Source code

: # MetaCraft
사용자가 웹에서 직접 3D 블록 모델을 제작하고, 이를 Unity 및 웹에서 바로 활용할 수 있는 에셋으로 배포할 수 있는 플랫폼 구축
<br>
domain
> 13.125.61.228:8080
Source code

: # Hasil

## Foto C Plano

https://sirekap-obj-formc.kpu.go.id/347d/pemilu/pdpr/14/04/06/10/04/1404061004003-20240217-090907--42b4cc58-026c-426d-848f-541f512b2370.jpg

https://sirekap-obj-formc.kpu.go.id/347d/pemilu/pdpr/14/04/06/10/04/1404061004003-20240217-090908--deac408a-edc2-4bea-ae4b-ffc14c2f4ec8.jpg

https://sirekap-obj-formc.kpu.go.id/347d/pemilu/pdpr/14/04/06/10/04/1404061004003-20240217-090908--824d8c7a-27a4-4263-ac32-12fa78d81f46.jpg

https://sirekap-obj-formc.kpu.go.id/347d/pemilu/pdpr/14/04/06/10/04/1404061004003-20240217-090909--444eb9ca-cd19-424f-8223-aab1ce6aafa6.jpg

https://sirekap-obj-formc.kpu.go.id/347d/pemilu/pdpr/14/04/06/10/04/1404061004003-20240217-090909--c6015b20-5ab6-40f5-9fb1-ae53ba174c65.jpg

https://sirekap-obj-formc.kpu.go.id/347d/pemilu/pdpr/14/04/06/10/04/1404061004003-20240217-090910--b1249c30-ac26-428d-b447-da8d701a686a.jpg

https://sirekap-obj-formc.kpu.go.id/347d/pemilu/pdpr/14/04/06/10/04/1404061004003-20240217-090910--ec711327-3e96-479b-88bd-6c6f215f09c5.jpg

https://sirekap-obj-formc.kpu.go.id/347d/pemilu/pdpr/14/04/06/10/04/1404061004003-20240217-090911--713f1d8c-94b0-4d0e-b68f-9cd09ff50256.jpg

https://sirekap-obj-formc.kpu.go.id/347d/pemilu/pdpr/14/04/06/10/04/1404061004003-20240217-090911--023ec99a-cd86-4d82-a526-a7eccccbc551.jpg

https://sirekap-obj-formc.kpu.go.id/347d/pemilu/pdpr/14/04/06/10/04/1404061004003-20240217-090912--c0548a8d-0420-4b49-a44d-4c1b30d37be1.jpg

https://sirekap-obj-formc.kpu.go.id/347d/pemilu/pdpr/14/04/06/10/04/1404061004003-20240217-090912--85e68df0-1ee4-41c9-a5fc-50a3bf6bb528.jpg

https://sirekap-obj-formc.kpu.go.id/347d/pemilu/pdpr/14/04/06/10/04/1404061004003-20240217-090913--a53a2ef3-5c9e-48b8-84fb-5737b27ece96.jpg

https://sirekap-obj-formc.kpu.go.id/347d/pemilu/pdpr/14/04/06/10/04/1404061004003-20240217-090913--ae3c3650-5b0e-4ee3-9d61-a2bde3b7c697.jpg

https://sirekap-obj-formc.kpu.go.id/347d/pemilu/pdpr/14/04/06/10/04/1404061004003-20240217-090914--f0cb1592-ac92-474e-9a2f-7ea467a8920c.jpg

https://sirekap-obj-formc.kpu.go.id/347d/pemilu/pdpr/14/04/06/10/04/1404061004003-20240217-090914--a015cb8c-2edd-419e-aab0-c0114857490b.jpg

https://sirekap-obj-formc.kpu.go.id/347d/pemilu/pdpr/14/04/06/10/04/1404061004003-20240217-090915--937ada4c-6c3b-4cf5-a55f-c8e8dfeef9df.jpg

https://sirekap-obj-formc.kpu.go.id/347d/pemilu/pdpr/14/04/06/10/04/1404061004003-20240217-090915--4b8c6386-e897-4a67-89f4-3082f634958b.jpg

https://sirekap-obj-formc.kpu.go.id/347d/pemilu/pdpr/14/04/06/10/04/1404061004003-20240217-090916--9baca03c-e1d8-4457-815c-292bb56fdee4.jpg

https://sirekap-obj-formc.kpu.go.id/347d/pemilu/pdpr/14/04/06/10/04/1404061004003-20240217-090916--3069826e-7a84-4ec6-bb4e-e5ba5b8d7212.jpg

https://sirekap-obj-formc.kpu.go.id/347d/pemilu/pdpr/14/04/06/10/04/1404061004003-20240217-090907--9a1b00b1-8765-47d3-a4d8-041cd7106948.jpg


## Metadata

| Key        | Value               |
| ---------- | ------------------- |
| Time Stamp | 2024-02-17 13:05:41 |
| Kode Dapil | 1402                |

Instructions to follow
Once you have read the data, copy all of it out exactly.

Output of the exercise
Source code

: # MetaCraft
사용자가 웹에서 직접 3D 블록 모델을 제작하고, 이를 Unity 및 웹에서 바로 활용할 수 있는 에셋으로 배포할 수 있는 플랫폼 구축
<br>
domain
> 13.125.61.228:8080
Source code

: # Hasil

## Foto C Plano

https://sirekap-obj-formc.kpu.go.id/347d/pemilu/pdpr/14/04/06/10/04/1404061004003-20240217-090907--42b4cc58-026c-426d-848f-541f512b2370.jpg

https://sirekap-obj-formc.kpu.go.id/347d/pemilu/pdpr/14/04/06/10/04/1404061004003-20240217-090908--deac408a-edc2-4bea-ae4b-ffc14c2f4ec8.jpg

https://sirekap-obj-formc.kpu.go.id/347d/pemilu/pdpr/14/04/06/10/04/1404061004003-20240217-090908--824d8c7a-27a4-4263-ac32-12fa78d81f46.jpg

https://sirekap-obj-formc.kpu.go.id/347d/pemilu/pdpr/14/04/06/10/04/1404061004003-20240217-090909--444eb9ca-cd19-424f-8223-aab1ce6aafa6.jpg

https://sirekap-obj-formc.kpu.go.id/347d/pemilu/pdpr/14/04/06/10/04/1404061004003-20240217-090909--c6015b20-5ab6-40f5-9fb1-ae53ba174c65.jpg

https://sirekap-obj-formc.kpu.go.id/347d/pemilu/pdpr/14/04/06/10/04/1404061004003-20240217-090910--b1249c30-ac26-428d-b447-da8d701a686a.jpg

https://sirekap-obj-formc.kpu.go.id/347d/pemilu/pdpr/14/04/06/10/04/1404061004003-20240217-090910--ec711327-3e96-479b-88bd-6c6f215f09c5.jpg

https://sirekap-obj-formc.kpu.go.id/347d/pemilu/pdpr/14/04/06/10/04/1404061004003-20240217-090911--713f1d8c-94b0-4d0e-b68f-9cd09ff50256.jpg

https://sirekap-obj-formc.kpu.go.id/347d/pemilu/pdpr/14/04/06/10/04/1404061004003-20240217-090911--023ec99a-cd86-4d82-a526-a7eccccbc551.jpg

https://sirekap-obj-formc.kpu.go.id/347d/pemilu/pdpr/14/04/06/10/04/1404061004003-20240217-090912--c0548a8d-0420-4b49-a44d-4c1b30d37be1.jpg

https://sirekap-obj-formc.kpu.go.id/347d/pemilu/pdpr/14/04/06/10/04/1404061004003-20240217-090912--85e68df0-1ee4-41c9-a5fc-50a3bf6bb528.jpg

https://sirekap-obj-formc.kpu.go.id/347d/pemilu/pdpr/14/04/06/10/04/1404061004003-20240217-090913--a53a2ef3-5c9e-48b8-84fb-5737b27ece96.jpg

https://sirekap-obj-formc.kpu.go.id/347d/pemilu/pdpr/14/04/06/10/04/1404061004003-20240217-090913--ae3c3650-5b0e-4ee3-9d61-a2bde3b7c697.jpg

https://sirekap-obj-formc.kpu.go.id/347d/pemilu/pdpr/14/04/06/10/04/1404061004003-20240217-090914--f0cb1592-ac92-474e-9a2f-7ea467a8920c.jpg

https://sirekap-obj-formc.kpu.go.id/347d/pemilu/pdpr/14/04/06/10/04/1404061004003-20240217-090914--a015cb8c-2edd-419e-aab0-c0114857490b.jpg

https://sirekap-obj-formc.kpu.go.id/347d/pemilu/pdpr/14/04/06/10/04/1404061004003-20240217-090915--937ada4c-6c3b-4cf5-a55f-c8e8dfeef9df.jpg

https://sirekap-obj-formc.kpu.go.id/347d/pemilu/pdpr/14/04/06/10/04/1404061004003-20240217-090915--4b8c6386-e897-4a67-89f4-3082f634958b.jpg

https://sirekap-obj-formc.kpu.go.id/347d/pemilu/pdpr/14/04/06/10/04/1404061004003-20240217-090916--9baca03c-e1d8-4457-815c-292bb56fdee4.jpg

https://sirekap-obj-formc.kpu.go.id/347d/pemilu/pdpr/14/04/06/10/04/1404061004003-20240217-090916--3069826e-7a84-4ec6-bb4e-e5ba5b8d7212.jpg

https://sirekap-obj-formc.kpu.go.id/347d/pemilu/pdpr/14/04/06/10/04/1404061004003-20240217-090907--9a1b00b1-8765-47d3-a4d8-041cd7106948.jpg


## Metadata

| Key        | Value               |
| ---------- | ------------------- |
| Time Stamp | 2024-02-17 13:05:41 |
| Kode Dapil | 1402                |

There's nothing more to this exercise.